What needs to be done -> An exact reproduction of all the data is needed, with no images in it.

(Data extracts begins)

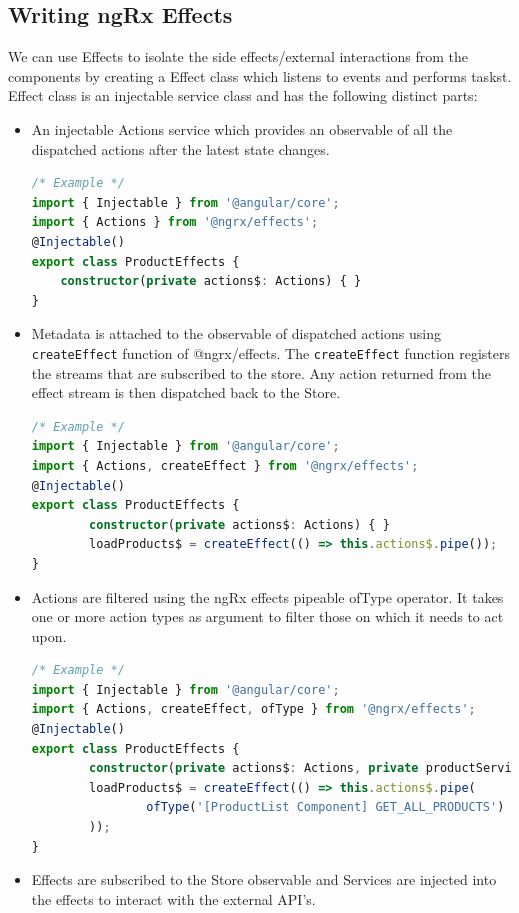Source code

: \documentclass{report}
\begin{document}
\subsection{Writing ngRx Effects}
We can use Effects to isolate the side effects/external interactions from the components by creating a Effect class which listens to events and performs taskst.
Effect class is an injectable service class and has the following distinct parts:
\begin{itemize}
	\item{An injectable Actions service which provides an observable of all the dispatched actions after the latest state changes.}
		\begin{lstlisting}[language=Typescript, caption=product-effects.ts]
		/* Example */
import { Injectable } from '@angular/core';
import { Actions } from '@ngrx/effects';
@Injectable()
export class ProductEffects {
	constructor(private actions$: Actions) { }
}
	\end{lstlisting}
\item{Metadata is attached to the observable of dispatched actions using \lstinline{createEffect} function of @ngrx/effects. The \lstinline{createEffect} function registers the streams that are subscribed to the store. Any action returned from the effect stream is then dispatched back to the Store.}
		\begin{lstlisting}[language=Typescript, caption=product-effects.ts]
		/* Example */
import { Injectable } from '@angular/core';
import { Actions, createEffect } from '@ngrx/effects';
@Injectable()
export class ProductEffects {
		constructor(private actions$: Actions) { }
		loadProducts$ = createEffect(() => this.actions$.pipe());
}
\end{lstlisting}
\item{Actions are filtered using the ngRx effects pipeable ofType operator. It takes one or more action types as argument to filter those on which it needs to act upon.}
		\begin{lstlisting}[language=Typescript, caption=product-effects.ts]
		/* Example */
import { Injectable } from '@angular/core';
import { Actions, createEffect, ofType } from '@ngrx/effects';
@Injectable()
export class ProductEffects {
		constructor(private actions$: Actions, private productService: ProductService) { }
		loadProducts$ = createEffect(() => this.actions$.pipe(
				ofType('[ProductList Component] GET_ALL_PRODUCTS')
		));
}
\end{lstlisting}
\item{Effects are subscribed to the Store observable and Services are injected into the effects to interact with the external API's.}

\end{itemize}
\end{document}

(Data extracts ends)

Your response ->
Source code

: \documentclass{report}
\begin{document}
\subsection{Writing ngRx Effects}
We can use Effects to isolate the side effects/external interactions from the components by creating a Effect class which listens to events and performs taskst.
Effect class is an injectable service class and has the following distinct parts:
\begin{itemize}
	\item{An injectable Actions service which provides an observable of all the dispatched actions after the latest state changes.}
		\begin{lstlisting}[language=Typescript, caption=product-effects.ts]
		/* Example */
import { Injectable } from '@angular/core';
import { Actions } from '@ngrx/effects';
@Injectable()
export class ProductEffects {
	constructor(private actions$: Actions) { }
}
	\end{lstlisting}
\item{Metadata is attached to the observable of dispatched actions using \lstinline{createEffect} function of @ngrx/effects. The \lstinline{createEffect} function registers the streams that are subscribed to the store. Any action returned from the effect stream is then dispatched back to the Store.}
		\begin{lstlisting}[language=Typescript, caption=product-effects.ts]
		/* Example */
import { Injectable } from '@angular/core';
import { Actions, createEffect } from '@ngrx/effects';
@Injectable()
export class ProductEffects {
		constructor(private actions$: Actions) { }
		loadProducts$ = createEffect(() => this.actions$.pipe());
}
\end{lstlisting}
\item{Actions are filtered using the ngRx effects pipeable ofType operator. It takes one or more action types as argument to filter those on which it needs to act upon.}
		\begin{lstlisting}[language=Typescript, caption=product-effects.ts]
		/* Example */
import { Injectable } from '@angular/core';
import { Actions, createEffect, ofType } from '@ngrx/effects';
@Injectable()
export class ProductEffects {
		constructor(private actions$: Actions, private productService: ProductService) { }
		loadProducts$ = createEffect(() => this.actions$.pipe(
				ofType('[ProductList Component] GET_ALL_PRODUCTS')
		));
}
\end{lstlisting}
\item{Effects are subscribed to the Store observable and Services are injected into the effects to interact with the external API's.}

\end{itemize}
\end{document}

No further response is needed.